De oppervlakte van de grond is 38.66.92 ha, oftewel 386.692 m2, met een waarde van € 2.165.475. Dit betekent dat de waarde van de op basis van de cultuurgronduitzondering niet bij de waardebepaling in aanmerking te nemen grond als volgt dient te worden berekend: ((386.692 -/- 8.192) / 386.692) x € 2.165.475 = € 2.119.600. Bijgevolg zal de rechtbank de waarde van de wel bij de waardebepaling in aanmerking te nemen grond vaststellen op € 45.875 (€ 2.165.475 -/- € 2.119.600). Dit betekent dat de rechtbank de waarde van de onroerende zaak (opstallen en grond) zal verminderen tot € 16.154.881 (€ 16.109.006 + € 45.875). Daarbij gaat de rechtbank voor de waarde van de opstallen uit van de waarde uit het onder 1.3 genoemde taxatieverslag, welke waarde, zo heeft eiseres ter zitting verklaard, niet bestreden wordt.
Conclusie
11. Het beroep is gegrond en de rechtbank vernietigt de uitspraak op bezwaar. De rechtbank vermindert de waarde van de onroerende zaak tot een bedrag van € 16.154.881.

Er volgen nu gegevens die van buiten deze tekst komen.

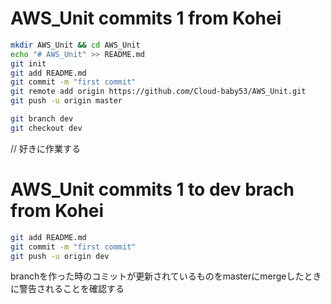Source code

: # AWS_Unit commits 1 from Kohei

```bash
mkdir AWS_Unit && cd AWS_Unit
echo "# AWS_Unit" >> README.md
git init
git add README.md
git commit -m "first commit"
git remote add origin https://github.com/Cloud-baby53/AWS_Unit.git
git push -u origin master

git branch dev
git checkout dev
```

// 好きに作業する

# AWS_Unit commits 1 to dev brach from Kohei
```bash
git add README.md
git commit -m "first commit"
git push -u origin dev
```

branchを作った時のコミットが更新されているものをmasterにmergeしたときに警告されることを確認する
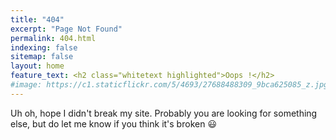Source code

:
 ```yaml
---
title: "404"
excerpt: "Page Not Found"
permalink: 404.html
indexing: false
sitemap: false
layout: home
feature_text: <h2 class="whitetext highlighted">Oops !</h2>
#image: https://c1.staticflickr.com/5/4693/27688488309_9bca625085_z.jpg
---
```


Uh oh, hope I didn't break my site. Probably you are looking for something else, but do let me know if you think it's broken :smiley:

Griffierecht en proceskosten
12. Omdat de rechtbank het beroep gegrond verklaart, bepaalt de rechtbank dat verweerder aan eiseres het door haar betaalde griffierecht vergoedt.
13. De rechtbank veroordeelt verweerder in de door eiseres gemaakte proceskosten. Deze kosten stelt de rechtbank op grond van het Besluit proceskosten bestuursrecht voor de door een derde beroepsmatig verleende rechtsbijstand vast op € 2.266 (1 punt voor het indienen van het bezwaarschrift en 1 punt voor het verschijnen ter hoorzitting met een waarde per punt van € 296, 1 punt voor het indienen van het beroepschrift en 1 punt voor het verschijnen ter zitting met een waarde per punt van € 837 en een wegingsfactor 1).
Beslissing
De rechtbank:
- verklaart het beroep gegrond;
- vernietigt de uitspraak op bezwaar;
- vermindert de waarde tot een bedrag van € 16.154.881;
- bepaalt dat deze uitspraak in de plaats treedt van de vernietigde uitspraak op bezwaar;
- draagt verweerder op het betaalde griffierecht van € 49 aan eiseres te vergoeden;
- veroordeelt verweerder in de proceskosten van eiseres tot een bedrag van € 2.266.
Deze uitspraak is gedaan door mr. F. Brekelmans, voorzitter, en mr. P.P.D. Mathey-Bal en mr. A. Heidekamp, leden, in aanwezigheid van mr. T.R. Bontsema, griffier. De beslissing is in het openbaar uitgesproken op 22 juni 2023.